- Information given
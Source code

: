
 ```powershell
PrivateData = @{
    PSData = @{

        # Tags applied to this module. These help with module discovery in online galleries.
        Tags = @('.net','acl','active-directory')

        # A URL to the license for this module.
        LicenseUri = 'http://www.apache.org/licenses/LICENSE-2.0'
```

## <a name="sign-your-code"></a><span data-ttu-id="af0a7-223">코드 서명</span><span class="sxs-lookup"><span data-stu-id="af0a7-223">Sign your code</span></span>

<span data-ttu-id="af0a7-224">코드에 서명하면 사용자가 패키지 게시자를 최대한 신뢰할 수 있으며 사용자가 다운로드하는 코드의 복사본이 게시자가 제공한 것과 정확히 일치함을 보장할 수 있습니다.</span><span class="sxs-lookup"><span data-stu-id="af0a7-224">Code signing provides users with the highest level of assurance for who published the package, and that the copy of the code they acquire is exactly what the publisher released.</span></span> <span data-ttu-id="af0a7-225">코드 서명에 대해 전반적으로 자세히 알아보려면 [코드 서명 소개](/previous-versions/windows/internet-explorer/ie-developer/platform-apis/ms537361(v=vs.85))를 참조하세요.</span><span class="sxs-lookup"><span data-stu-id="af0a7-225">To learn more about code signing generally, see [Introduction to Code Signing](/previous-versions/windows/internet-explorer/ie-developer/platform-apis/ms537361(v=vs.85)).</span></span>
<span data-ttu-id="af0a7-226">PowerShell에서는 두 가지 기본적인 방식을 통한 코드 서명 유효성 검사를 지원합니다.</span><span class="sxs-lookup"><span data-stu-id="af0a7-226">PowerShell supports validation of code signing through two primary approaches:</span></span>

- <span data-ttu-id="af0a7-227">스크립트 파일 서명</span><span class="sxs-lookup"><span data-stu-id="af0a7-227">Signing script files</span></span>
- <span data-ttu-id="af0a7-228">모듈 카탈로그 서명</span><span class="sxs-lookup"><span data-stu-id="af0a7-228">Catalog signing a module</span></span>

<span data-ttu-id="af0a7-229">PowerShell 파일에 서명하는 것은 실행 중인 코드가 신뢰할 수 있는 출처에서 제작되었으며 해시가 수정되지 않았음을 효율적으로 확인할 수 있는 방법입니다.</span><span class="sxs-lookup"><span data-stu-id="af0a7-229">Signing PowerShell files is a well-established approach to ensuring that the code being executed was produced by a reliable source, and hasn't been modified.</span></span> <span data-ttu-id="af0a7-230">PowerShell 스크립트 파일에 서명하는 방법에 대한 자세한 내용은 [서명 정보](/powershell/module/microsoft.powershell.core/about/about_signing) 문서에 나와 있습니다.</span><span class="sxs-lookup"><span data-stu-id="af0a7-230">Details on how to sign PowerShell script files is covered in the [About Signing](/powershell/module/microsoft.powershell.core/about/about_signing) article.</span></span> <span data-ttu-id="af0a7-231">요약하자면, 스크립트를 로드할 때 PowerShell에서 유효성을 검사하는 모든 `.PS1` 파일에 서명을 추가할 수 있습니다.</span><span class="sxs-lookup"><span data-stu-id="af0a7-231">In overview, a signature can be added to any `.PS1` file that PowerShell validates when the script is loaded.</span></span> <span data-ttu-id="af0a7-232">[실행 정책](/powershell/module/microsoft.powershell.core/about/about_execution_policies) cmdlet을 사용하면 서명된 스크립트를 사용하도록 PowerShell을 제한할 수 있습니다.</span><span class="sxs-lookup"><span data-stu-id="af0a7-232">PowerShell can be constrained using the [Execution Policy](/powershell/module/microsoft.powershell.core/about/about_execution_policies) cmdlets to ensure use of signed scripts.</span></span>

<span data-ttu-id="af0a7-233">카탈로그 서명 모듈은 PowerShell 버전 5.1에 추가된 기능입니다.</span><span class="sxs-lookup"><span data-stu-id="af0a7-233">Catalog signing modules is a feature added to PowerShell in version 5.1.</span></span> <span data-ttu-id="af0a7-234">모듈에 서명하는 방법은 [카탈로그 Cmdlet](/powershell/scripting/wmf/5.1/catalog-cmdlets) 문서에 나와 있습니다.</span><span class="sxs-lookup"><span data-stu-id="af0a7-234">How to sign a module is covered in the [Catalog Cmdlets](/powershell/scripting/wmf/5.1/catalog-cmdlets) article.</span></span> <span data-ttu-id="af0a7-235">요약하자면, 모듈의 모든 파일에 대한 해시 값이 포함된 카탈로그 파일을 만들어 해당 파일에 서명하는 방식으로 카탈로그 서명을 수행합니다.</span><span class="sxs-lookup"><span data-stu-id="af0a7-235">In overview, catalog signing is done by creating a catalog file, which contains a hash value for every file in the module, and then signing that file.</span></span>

- Brief
The answer must consist of every line from the data that holds the string "this".

- Response
        # Tags applied to this module. These help with module discovery in online galleries.
        # A URL to the license for this module.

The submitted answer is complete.